Could you give the records below again exactly as they stand?
----- Raw data -----
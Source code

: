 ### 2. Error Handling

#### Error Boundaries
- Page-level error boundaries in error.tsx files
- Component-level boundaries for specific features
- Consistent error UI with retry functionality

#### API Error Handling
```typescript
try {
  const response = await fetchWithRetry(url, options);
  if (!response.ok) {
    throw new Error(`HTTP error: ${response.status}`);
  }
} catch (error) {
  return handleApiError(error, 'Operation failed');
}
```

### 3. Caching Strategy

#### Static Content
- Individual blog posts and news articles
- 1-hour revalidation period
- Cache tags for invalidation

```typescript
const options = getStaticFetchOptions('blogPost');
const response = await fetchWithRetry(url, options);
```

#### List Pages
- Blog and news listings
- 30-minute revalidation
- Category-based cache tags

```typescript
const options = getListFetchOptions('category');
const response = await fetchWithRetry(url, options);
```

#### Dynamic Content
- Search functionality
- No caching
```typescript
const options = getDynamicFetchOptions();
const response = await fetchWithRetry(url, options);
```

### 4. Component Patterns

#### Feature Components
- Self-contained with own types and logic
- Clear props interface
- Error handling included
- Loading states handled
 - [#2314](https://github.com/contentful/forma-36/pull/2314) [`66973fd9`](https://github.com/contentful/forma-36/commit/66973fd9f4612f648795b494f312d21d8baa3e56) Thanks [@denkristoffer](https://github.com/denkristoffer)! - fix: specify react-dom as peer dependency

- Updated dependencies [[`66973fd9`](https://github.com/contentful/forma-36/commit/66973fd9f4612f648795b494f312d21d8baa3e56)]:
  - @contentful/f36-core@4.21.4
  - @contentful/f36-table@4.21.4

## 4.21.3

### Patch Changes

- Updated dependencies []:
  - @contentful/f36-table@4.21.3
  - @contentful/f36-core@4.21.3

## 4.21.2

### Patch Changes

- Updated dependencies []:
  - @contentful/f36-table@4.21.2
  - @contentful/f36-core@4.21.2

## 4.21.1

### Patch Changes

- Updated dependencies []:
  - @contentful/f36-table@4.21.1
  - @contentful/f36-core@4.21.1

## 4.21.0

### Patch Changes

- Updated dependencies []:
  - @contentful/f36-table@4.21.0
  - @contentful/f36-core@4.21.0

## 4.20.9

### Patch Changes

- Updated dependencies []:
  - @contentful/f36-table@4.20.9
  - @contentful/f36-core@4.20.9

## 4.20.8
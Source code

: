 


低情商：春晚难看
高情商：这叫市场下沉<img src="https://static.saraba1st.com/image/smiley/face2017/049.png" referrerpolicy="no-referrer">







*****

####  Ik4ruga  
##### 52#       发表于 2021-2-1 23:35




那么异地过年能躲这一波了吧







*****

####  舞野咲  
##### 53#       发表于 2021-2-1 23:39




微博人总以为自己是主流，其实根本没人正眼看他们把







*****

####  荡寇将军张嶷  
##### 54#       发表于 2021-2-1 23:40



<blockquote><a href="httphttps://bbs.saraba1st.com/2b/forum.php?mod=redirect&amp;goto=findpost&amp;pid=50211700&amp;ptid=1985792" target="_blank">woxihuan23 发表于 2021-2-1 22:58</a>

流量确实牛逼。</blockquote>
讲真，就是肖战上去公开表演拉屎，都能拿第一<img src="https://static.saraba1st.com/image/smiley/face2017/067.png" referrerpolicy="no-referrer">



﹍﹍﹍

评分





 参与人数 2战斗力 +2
-----
Reply
Source code

: ### 2. Error Handling

#### Error Boundaries
- Page-level error boundaries in error.tsx files
- Component-level boundaries for specific features
- Consistent error UI with retry functionality

#### API Error Handling
```typescript
try {
  const response = await fetchWithRetry(url, options);
  if (!response.ok) {
    throw new Error(`HTTP error: ${response.status}`);
  }
} catch (error) {
  return handleApiError(error, 'Operation failed');
}
```

### 3. Caching Strategy

#### Static Content
- Individual blog posts and news articles
- 1-hour revalidation period
- Cache tags for invalidation

```typescript
const options = getStaticFetchOptions('blogPost');
const response = await fetchWithRetry(url, options);
```

#### List Pages
- Blog and news listings
- 30-minute revalidation
- Category-based cache tags

```typescript
const options = getListFetchOptions('category');
const response = await fetchWithRetry(url, options);
```

#### Dynamic Content
- Search functionality
- No caching
```typescript
const options = getDynamicFetchOptions();
const response = await fetchWithRetry(url, options);
```

### 4. Component Patterns

#### Feature Components
- Self-contained with own types and logic
- Clear props interface
- Error handling included
- Loading states handled
 - [#2314](https://github.com/contentful/forma-36/pull/2314) [`66973fd9`](https://github.com/contentful/forma-36/commit/66973fd9f4612f648795b494f312d21d8baa3e56) Thanks [@denkristoffer](https://github.com/denkristoffer)! - fix: specify react-dom as peer dependency

- Updated dependencies [[`66973fd9`](https://github.com/contentful/forma-36/commit/66973fd9f4612f648795b494f312d21d8baa3e56)]:
  - @contentful/f36-core@4.21.4
  - @contentful/f36-table@4.21.4

## 4.21.3

### Patch Changes

- Updated dependencies []:
  - @contentful/f36-table@4.21.3
  - @contentful/f36-core@4.21.3

## 4.21.2

### Patch Changes

- Updated dependencies []:
  - @contentful/f36-table@4.21.2
  - @contentful/f36-core@4.21.2

## 4.21.1

### Patch Changes

- Updated dependencies []:
  - @contentful/f36-table@4.21.1
  - @contentful/f36-core@4.21.1

## 4.21.0

### Patch Changes

- Updated dependencies []:
  - @contentful/f36-table@4.21.0
  - @contentful/f36-core@4.21.0

## 4.20.9

### Patch Changes

- Updated dependencies []:
  - @contentful/f36-table@4.20.9
  - @contentful/f36-core@4.20.9

## 4.20.8
Source code

: 


低情商：春晚难看
高情商：这叫市场下沉<img src="https://static.saraba1st.com/image/smiley/face2017/049.png" referrerpolicy="no-referrer">







*****

####  Ik4ruga  
##### 52#       发表于 2021-2-1 23:35




那么异地过年能躲这一波了吧







*****

####  舞野咲  
##### 53#       发表于 2021-2-1 23:39




微博人总以为自己是主流，其实根本没人正眼看他们把







*****

####  荡寇将军张嶷  
##### 54#       发表于 2021-2-1 23:40



<blockquote><a href="httphttps://bbs.saraba1st.com/2b/forum.php?mod=redirect&amp;goto=findpost&amp;pid=50211700&amp;ptid=1985792" target="_blank">woxihuan23 发表于 2021-2-1 22:58</a>

流量确实牛逼。</blockquote>
讲真，就是肖战上去公开表演拉屎，都能拿第一<img src="https://static.saraba1st.com/image/smiley/face2017/067.png" referrerpolicy="no-referrer">



﹍﹍﹍

评分





 参与人数 2战斗力 +2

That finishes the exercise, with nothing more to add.